- Theatrical release poster
- Directed by: Adam Meeks
- Written by: Adam Meeks
- Produced by: Brad Becker-Parton; Martha Gregory; Stephanie Roush; Faye Tsakas; Sean Weiner; Will Poulter;
- Starring: Will Poulter; Noah Centineo; Elise Kibler; Emily Meade; Annette Deao;
- Cinematography: Stefan Weinberger
- Edited by: Adam Meeks; Sean Weiner;
- Music by: Celia Hollander
- Production companies: Ley Line Entertainment; Seaview Productions;
- Distributed by: Oscilloscope Laboratories
- Release dates: January 25, 2026 (Sundance); August 14, 2026 (United States);
- Running time: 97 minutes
- Country: United States
- Language: English
- Box office: $182,322

= Union County (film) =

Union County is a 2026 American drama film written and directed by Adam Meeks. It stars Will Poulter, Noah Centineo, Elise Kibler, Emily Meade, and Annette Deao.

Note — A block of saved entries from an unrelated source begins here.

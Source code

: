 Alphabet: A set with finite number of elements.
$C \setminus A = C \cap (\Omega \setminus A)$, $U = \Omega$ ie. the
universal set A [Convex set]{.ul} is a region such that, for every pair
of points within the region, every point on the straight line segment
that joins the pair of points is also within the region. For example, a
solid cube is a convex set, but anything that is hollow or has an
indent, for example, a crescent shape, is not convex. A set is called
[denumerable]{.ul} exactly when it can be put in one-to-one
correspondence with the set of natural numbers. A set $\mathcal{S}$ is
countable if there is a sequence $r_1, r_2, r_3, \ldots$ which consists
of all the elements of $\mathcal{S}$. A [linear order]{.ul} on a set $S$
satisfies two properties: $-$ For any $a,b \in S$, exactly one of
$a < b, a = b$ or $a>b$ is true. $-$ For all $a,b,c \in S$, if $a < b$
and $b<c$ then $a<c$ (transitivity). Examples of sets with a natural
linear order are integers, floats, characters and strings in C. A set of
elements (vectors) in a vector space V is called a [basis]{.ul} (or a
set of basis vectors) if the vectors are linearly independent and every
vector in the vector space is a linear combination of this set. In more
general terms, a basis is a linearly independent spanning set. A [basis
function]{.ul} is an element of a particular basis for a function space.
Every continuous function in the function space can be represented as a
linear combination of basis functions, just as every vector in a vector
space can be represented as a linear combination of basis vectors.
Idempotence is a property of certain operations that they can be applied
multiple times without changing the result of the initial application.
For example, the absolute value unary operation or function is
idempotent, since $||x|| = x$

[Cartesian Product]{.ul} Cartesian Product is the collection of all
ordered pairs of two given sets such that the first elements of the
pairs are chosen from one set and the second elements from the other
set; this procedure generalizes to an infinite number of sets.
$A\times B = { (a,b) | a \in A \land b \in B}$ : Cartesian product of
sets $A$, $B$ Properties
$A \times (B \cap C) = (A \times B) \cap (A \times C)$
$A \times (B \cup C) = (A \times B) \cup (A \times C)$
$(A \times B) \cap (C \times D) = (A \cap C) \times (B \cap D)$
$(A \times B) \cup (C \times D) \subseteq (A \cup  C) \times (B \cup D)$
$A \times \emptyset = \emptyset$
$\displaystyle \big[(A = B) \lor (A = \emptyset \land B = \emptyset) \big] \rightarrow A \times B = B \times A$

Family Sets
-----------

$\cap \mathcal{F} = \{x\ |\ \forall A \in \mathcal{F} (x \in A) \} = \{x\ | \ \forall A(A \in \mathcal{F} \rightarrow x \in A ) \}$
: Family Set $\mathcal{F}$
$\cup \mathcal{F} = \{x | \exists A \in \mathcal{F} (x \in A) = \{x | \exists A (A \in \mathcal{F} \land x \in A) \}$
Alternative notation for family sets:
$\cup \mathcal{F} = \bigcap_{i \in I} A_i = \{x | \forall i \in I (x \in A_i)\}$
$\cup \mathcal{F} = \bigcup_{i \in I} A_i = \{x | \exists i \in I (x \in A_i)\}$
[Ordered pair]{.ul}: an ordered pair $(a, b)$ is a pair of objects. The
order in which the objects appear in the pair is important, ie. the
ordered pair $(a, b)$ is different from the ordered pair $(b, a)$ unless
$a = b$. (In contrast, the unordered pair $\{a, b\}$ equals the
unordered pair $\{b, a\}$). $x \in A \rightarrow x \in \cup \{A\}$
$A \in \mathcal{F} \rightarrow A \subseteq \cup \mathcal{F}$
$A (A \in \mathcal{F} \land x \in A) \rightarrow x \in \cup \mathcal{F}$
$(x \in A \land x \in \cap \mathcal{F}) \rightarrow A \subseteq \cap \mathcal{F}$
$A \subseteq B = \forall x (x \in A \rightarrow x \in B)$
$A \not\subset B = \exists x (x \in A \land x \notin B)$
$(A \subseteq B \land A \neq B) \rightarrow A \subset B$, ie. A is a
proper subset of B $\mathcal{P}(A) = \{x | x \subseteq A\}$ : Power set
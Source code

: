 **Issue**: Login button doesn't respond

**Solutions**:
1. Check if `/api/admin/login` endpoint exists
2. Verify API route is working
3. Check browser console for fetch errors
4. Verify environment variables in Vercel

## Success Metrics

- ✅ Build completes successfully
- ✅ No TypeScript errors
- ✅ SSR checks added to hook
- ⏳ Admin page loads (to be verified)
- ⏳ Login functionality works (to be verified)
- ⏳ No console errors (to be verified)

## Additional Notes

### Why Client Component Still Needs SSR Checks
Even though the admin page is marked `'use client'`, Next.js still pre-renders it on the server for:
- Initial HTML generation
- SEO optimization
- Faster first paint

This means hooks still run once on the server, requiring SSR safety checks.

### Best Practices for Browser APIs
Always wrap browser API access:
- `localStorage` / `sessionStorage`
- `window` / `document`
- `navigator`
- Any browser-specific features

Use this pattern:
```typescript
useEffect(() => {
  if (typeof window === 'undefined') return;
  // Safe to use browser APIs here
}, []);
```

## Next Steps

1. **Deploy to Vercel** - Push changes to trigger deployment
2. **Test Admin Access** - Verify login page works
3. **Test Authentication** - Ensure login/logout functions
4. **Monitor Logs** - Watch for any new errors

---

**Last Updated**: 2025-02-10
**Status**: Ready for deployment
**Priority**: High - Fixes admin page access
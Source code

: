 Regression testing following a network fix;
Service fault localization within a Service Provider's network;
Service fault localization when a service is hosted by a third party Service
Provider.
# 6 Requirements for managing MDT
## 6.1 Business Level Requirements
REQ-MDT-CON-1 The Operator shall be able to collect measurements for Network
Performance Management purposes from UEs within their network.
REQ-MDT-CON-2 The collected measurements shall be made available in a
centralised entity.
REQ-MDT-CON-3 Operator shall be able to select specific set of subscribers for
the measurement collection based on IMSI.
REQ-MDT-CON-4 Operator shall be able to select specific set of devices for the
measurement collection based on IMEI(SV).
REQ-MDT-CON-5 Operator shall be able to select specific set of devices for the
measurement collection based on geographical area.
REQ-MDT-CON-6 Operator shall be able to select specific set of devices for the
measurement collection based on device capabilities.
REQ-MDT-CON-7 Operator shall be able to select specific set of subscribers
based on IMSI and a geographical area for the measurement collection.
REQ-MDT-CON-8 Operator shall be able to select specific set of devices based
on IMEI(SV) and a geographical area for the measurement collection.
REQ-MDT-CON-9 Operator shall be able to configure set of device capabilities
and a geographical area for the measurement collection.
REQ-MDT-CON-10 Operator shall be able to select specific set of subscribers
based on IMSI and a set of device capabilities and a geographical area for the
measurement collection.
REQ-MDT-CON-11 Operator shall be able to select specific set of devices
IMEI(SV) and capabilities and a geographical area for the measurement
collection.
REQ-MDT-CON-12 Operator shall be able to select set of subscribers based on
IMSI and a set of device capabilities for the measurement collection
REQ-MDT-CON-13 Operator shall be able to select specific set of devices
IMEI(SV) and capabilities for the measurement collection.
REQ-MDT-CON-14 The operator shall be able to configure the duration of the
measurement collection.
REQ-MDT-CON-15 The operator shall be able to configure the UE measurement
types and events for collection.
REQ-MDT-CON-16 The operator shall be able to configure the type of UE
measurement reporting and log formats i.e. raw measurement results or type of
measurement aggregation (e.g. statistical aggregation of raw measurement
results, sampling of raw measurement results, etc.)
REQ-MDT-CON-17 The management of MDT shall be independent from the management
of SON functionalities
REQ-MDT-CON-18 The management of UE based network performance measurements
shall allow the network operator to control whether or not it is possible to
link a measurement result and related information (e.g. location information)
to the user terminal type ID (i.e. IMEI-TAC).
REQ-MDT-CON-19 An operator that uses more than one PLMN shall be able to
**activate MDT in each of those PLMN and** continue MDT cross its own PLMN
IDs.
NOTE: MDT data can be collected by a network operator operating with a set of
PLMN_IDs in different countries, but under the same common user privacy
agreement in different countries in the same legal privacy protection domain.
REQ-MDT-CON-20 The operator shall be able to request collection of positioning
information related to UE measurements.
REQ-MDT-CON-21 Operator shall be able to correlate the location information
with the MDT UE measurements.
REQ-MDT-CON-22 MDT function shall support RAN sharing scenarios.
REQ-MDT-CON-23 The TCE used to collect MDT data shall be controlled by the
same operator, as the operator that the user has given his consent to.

It had its world premiere at the 2026 Sundance Film Festival on January 25, 2026, and was released on August 14, 2026, by Oscilloscope Laboratories. The film received critical acclaim.

==Plot==

The film follows a man as he goes through a court ordered recovery program amidst the opioid epidemic in the United States.

==Cast==
- Will Poulter as Cody Parsons
- Noah Centineo as Jack Parsons
- Elise Kibler as Anna
- Emily Meade as Katrina Parsons
- Annette Deao as Annette
- Danny Wolohan as Jim
- Kevin P. Braig as a judge

==Production==
Principal photography took place in Ohio from April 21 to May 16, 2025, on a new drama film, written and directed by Adam Meeks, and Will Poulter, Noah Centineo, Elise Kibler, Emily Meade, and Annette Deao rounding out the main cast. It was shot in a real drug court and a lot of the supporting cast (including Annette Deao) were non-actors playing fictionalized versions of themselves; some were working the program itself.

==Release==
Union County premiered at the Sundance Film Festival in Park City and Salt Lake City, Utah on January 25, 2026. In April 2026, Oscilloscope Laboratories acquired distribution rights to the film. A theatrical release happened on August 14, 2026.

==Reception==
On the review aggregator website Rotten Tomatoes, 94% of 54 critics' reviews are positive, with an average rating of 7.3/10. The website’s consensus reads: "Union County is an austere yet deeply compassionate portrait of addiction and recovery, finding clear-eyed humanity in the difficult, often cyclical work of rebuilding lives." Metacritic, which uses a weighted average, assigned the film a score of 72 out of 100, based on 11 critics, indicating "generally favorable" reviews.